**To do**
Below are entries; count the lines containing the string "ttfamily". The answer is that number alone.

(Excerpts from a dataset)
_ _ _ _ _
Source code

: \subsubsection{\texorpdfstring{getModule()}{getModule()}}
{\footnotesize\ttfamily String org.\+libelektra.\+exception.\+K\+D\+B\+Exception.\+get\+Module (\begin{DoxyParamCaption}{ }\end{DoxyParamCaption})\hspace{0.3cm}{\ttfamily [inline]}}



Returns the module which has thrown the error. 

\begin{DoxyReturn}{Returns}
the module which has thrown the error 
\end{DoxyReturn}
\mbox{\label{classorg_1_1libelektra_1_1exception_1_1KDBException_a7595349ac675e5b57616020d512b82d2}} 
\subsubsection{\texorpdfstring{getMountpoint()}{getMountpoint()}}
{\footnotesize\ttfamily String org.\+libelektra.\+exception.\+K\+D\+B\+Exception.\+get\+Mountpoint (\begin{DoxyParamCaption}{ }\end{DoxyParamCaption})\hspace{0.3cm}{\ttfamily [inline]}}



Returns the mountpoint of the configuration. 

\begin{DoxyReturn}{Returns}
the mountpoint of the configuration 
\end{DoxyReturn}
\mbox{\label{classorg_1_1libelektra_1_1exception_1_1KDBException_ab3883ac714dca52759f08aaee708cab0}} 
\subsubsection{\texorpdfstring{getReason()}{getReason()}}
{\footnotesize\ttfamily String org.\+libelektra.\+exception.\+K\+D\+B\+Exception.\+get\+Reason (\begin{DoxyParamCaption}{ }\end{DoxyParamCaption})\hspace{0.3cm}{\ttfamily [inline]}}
_ _ _ _ _
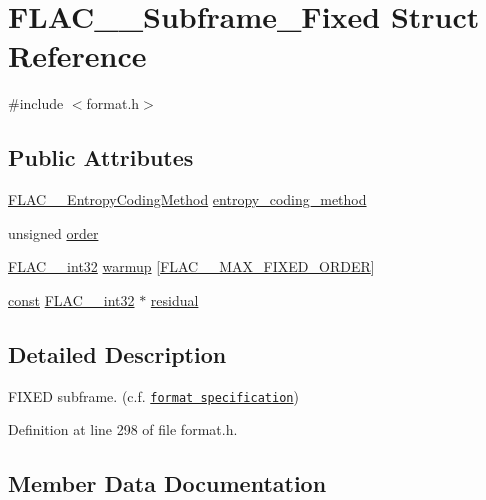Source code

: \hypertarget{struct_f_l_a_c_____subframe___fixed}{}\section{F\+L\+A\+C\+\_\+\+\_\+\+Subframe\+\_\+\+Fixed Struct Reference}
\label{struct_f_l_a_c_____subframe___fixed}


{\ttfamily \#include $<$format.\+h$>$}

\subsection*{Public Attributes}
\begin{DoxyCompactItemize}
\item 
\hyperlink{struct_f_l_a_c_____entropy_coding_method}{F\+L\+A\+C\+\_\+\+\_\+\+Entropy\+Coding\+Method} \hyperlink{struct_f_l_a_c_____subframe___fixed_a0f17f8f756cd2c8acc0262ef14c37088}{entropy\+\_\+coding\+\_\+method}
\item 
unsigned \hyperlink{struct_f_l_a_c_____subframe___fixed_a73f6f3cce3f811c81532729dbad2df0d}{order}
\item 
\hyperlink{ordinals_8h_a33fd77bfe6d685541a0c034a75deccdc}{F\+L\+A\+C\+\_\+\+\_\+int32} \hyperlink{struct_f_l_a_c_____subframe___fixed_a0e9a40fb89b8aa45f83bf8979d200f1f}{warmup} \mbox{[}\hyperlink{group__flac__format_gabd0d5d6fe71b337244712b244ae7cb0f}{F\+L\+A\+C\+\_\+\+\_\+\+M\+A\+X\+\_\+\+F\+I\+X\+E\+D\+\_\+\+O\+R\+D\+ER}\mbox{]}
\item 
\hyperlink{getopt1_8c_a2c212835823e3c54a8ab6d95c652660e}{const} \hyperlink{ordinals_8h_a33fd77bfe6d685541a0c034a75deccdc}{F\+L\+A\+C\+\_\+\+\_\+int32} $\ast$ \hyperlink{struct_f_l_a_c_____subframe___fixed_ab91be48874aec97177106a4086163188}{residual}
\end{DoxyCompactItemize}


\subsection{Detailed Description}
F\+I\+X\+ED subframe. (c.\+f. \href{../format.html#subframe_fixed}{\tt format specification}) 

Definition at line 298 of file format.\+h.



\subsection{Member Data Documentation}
_ _ _ _ _
**Result below**
4